◆ Exercise directions
Locate, in the data below, the line that contains "and frame synchronisation" and the line that contains "gives substantial headroom."; reproduce exactly those two lines and every line between them, nothing more.

[Start of Attachment]

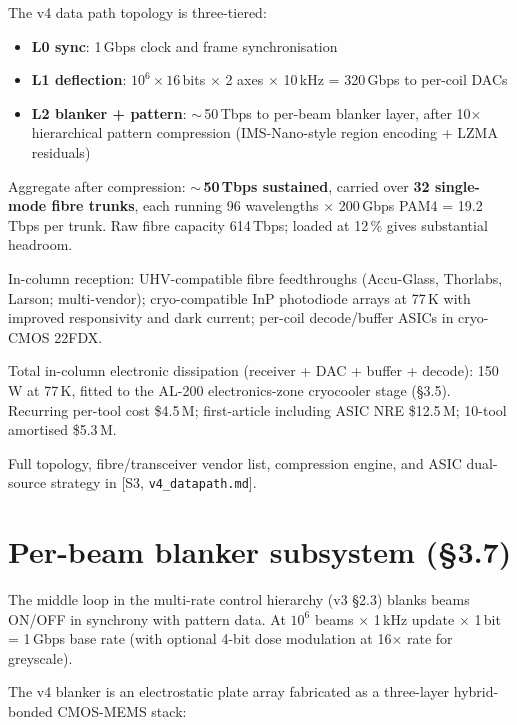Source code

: \documentclass[11pt,letterpaper]{article}
\begin{document}
The v4 data path topology is three-tiered:

\begin{itemize}[leftmargin=1.6em]
  \item \textbf{L0 sync}: 1\,Gbps clock and frame synchronisation
  \item \textbf{L1 deflection}: $10^6 \times 16$\,bits $\times$ 2 axes $\times$ 10\,kHz = 320\,Gbps to per-coil DACs
  \item \textbf{L2 blanker + pattern}: $\sim$\,50\,Tbps to per-beam blanker layer, after 10$\times$ hierarchical pattern compression (IMS-Nano-style region encoding + LZMA residuals)
\end{itemize}

Aggregate after compression: \textbf{$\sim$\,50\,Tbps sustained}, carried over \textbf{32 single-mode fibre trunks}, each running 96 wavelengths $\times$ 200\,Gbps PAM4 = 19.2\,Tbps per trunk. Raw fibre capacity 614\,Tbps; loaded at 12\,\% gives substantial headroom.

In-column reception: UHV-compatible fibre feedthroughs (Accu-Glass, Thorlabs, Larson; multi-vendor); cryo-compatible InP photodiode arrays at 77\,K with improved responsivity and dark current; per-coil decode/buffer ASICs in cryo-CMOS 22FDX.

Total in-column electronic dissipation (receiver + DAC + buffer + decode): 150\,W at 77\,K, fitted to the AL-200 electronics-zone cryocooler stage (\S 3.5). Recurring per-tool cost \$4.5\,M; first-article including ASIC NRE \$12.5\,M; 10-tool amortised \$5.3\,M.

Full topology, fibre/transceiver vendor list, compression engine, and ASIC dual-source strategy in [S3, \texttt{v4\_datapath.md}].

\section{Per-beam blanker subsystem (\S 3.7)}

The middle loop in the multi-rate control hierarchy (v3 \S 2.3) blanks beams ON/OFF in synchrony with pattern data. At $10^6$ beams $\times$ 1\,kHz update $\times$ 1\,bit = 1\,Gbps base rate (with optional 4-bit dose modulation at 16$\times$ rate for greyscale).

The v4 blanker is an electrostatic plate array fabricated as a three-layer hybrid-bonded CMOS-MEMS stack:
\end{document}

[End of Attachment]

◆ Expected answer
  \item \textbf{L0 sync}: 1\,Gbps clock and frame synchronisation
  \item \textbf{L1 deflection}: $10^6 \times 16$\,bits $\times$ 2 axes $\times$ 10\,kHz = 320\,Gbps to per-coil DACs
  \item \textbf{L2 blanker + pattern}: $\sim$\,50\,Tbps to per-beam blanker layer, after 10$\times$ hierarchical pattern compression (IMS-Nano-style region encoding + LZMA residuals)
\end{itemize}

Aggregate after compression: \textbf{$\sim$\,50\,Tbps sustained}, carried over \textbf{32 single-mode fibre trunks}, each running 96 wavelengths $\times$ 200\,Gbps PAM4 = 19.2\,Tbps per trunk. Raw fibre capacity 614\,Tbps; loaded at 12\,\% gives substantial headroom.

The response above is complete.